September 24- November 4, 2012*

*Dates have changed slightly since the publication of the catalog

12 semester units
(equivalent to 18 quarter units)

Meeting Place: Delhi, India

Program Fee: $3100
Fee Due:  August 1, 2012

Project full

 

The Himalayan slopes form a rich landscape of forests, river valleys, mountain villages, alpine meadows and lakes. Through on-site explorations, our team will take part in interdisciplinary field studies, investigating many of the Himalayan Mountain’s most important ecosystems. We will gain an in-depth understanding of the biggest mountains in the world, their natural history, the ecosystems they support, and the transitions that are underway throughout the region. The places we will examine support hundreds of bird species and thousands of plants growing in forests that are ecologically complex and only partially understood.
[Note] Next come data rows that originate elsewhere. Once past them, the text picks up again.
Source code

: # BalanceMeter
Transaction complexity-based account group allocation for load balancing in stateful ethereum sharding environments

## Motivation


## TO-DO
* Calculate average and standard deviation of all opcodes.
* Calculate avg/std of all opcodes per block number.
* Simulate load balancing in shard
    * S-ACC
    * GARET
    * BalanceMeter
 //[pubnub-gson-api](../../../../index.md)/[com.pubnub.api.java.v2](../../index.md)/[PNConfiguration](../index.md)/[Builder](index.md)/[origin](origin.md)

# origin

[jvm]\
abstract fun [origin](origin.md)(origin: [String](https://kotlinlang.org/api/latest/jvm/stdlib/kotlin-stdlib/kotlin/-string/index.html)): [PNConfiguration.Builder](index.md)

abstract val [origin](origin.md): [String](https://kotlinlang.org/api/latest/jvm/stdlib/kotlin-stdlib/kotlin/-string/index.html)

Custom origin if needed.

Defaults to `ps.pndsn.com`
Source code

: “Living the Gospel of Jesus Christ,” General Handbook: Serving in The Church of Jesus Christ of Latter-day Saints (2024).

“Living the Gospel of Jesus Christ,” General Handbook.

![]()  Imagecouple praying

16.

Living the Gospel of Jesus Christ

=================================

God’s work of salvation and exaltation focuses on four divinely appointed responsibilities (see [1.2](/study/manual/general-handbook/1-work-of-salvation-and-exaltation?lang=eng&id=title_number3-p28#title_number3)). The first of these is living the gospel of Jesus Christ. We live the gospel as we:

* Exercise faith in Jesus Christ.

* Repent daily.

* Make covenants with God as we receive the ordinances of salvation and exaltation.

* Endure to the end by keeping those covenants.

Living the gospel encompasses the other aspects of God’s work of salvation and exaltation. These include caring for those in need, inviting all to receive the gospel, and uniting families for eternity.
Our destinations include some of the most ecologically and culturally fascinating parts of the Himalaya, where tropical, temperate, and alpine landscapes remain relatively intact. Working in a stunning range of mountain habitats, team members will help to assess the ecology and culture of a region that has been identified as a global center of biological diversity. We will also evaluate efforts that are currently in progress to balance wildland habitat conservation with the needs of local subsistence farmers who have inhabited this region for centuries.
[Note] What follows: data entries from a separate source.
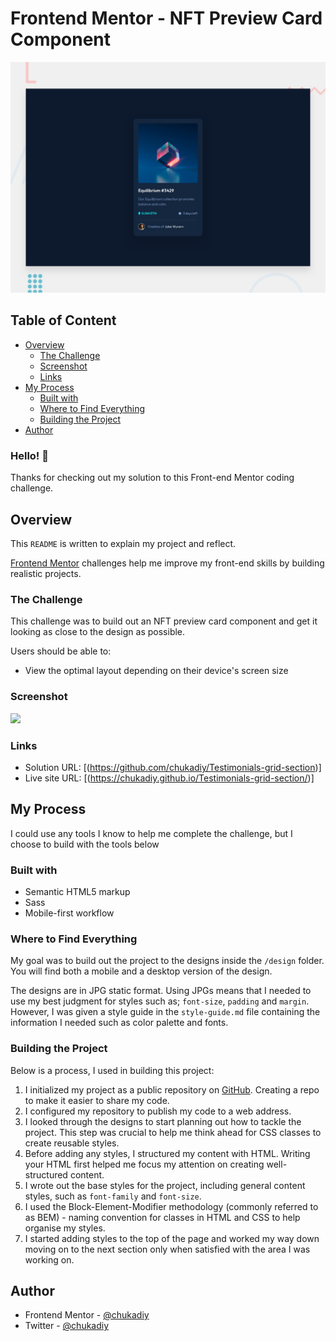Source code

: # Frontend Mentor - NFT Preview Card Component

![Design preview for the Testimonials grid section coding challenge](./design/desktop-preview.jpg)

## Table of Content

- [Overview](#overview)
  - [The Challenge](#the-challenge)
  - [Screenshot](#screenshot)
  - [Links](#links)
- [My Process](#my-process)
  - [Built with](#built-with)
  - [Where to Find Everything](#where-to-find-everything)
  - [Building the Project](#building-the-project)
- [Author](#author)


### Hello! 👋

Thanks for checking out my solution to this Front-end Mentor coding challenge.

## Overview

This `README` is written to explain my project and reflect.

[Frontend Mentor](https://www.frontendmentor.io) challenges help me improve my front-end skills by building realistic projects.

### The Challenge

This challenge was to build out an NFT preview card component and get it looking as close to the design as possible.

Users should be able to:

- View the optimal layout depending on their device's screen size

### Screenshot

![](./screenshots/Screenshot.png)


### Links

- Solution URL: [(https://github.com/chukadiy/Testimonials-grid-section)]
- Live site URL: [(https://chukadiy.github.io/Testimonials-grid-section/)]

## My Process

I could use any tools I know to help me complete the challenge, but I choose to build with the tools below

### Built with

- Semantic HTML5 markup
- Sass
- Mobile-first workflow


### Where to Find Everything

My goal was to build out the project to the designs inside the `/design` folder. You will find both a mobile and a desktop version of the design. 

The designs are in JPG static format. Using JPGs means that I needed to use my best judgment for styles such as; `font-size`, `padding` and `margin`. However, I was given a style guide in the `style-guide.md` file containing the information I needed such as color palette and fonts.

### Building the Project

Below is a process, I used in building this project:

1. I initialized my project as a public repository on [GitHub](https://github.com/). Creating a repo to make it easier to share my code.
2. I configured my repository to publish my code to a web address.
3. I looked through the designs to start planning out how to tackle the project. This step was crucial to help me think ahead for CSS classes to create reusable styles.
4. Before adding any styles, I structured my content with HTML. Writing your HTML first helped me focus my attention on creating well-structured content.
5. I wrote out the base styles for the project, including general content styles, such as `font-family` and `font-size`.
6. I used the Block-Element-Modifier methodology (commonly referred to as BEM) - naming convention for classes in HTML and CSS to help organise my styles.
7. I started adding styles to the top of the page and worked my way down moving on to the next section only when satisfied with the area I was working on.


## Author

- Frontend Mentor - [@chukadiy](https://www.frontendmentor.io/profile/chukadiy)
- Twitter - [@chukadiy](https://www.twitter.com/chukadiy)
In the Himalayan backcountry, we will examine linkages among the indigenous local subsistence culture, wild plants and animals, ecological processes – and key external pressures, including economic development, agricultural intensification, and conservation policies. Adapted to a spatially complex and challenging environment, the people of the Himalaya face life with a spirit refined by centuries of self-reliance. Despite limited access to goods and services, they retain a deep cultural heritage and a finely-honed sense of place. Our time spent in their company will provide some of the richest, most enlightening moments of the program.

THE PROJECT

Our project offers the opportunity to examine critical conservation efforts through direct hands-on observation and field study experience. Our priorities include ecological surveys of forest, mountain, and agrarian landscapes. We will meet with local resource specialists and survey diverse habitats in an effort to give team members a thorough understanding of the Himalayan ecology. GPS technology will enable us to locate “ground truth” and effectively map our survey locations. Participants will also become closely acquainted with the people of the mountain regions, their subsistence lifestyles, and social customs. We will try to understand their perspectives on conservation, how they interact with wildlife, and their patterns of natural resource use. We devote significant effort to instruction and field work to learn ecological survey methods, investigate local natural history, interview villagers, and collect scientific information in an effort to understand how the region might be managed with ecological and cultural sensitivity.

Nearly every day of the program, we’ll explore the Himalayan landscapes on foot; nearly every night we’ll camp in tents. We believe that the observation skills you develop in the Himalaya will be useful worldwide. Expect to learn how climate affects the architecture of a forest, and how plants and animals adapt to different elevations. Opportunities also exist to explore topics such as medicinal plant use, agricultural ecology, human-wildlife interactions, and mountain spirituality. By the end of the project each of us will have gained direct experience conducting ecological field studies in a magnificent part of Asia, and a new appreciation for the lives of indigenous mountain peoples of the Himalayas.

The on site In-country Fee is $2100 (approximately)

Read the Full Project Description

PROJECT LEADER

CHRIS CARPENTER is a conservation scientist who has conducted field studies and led natural history expeditions in Asia for many years. His teaching experience with Wildlands Studies includes China, Nepal, and Southeast Asia.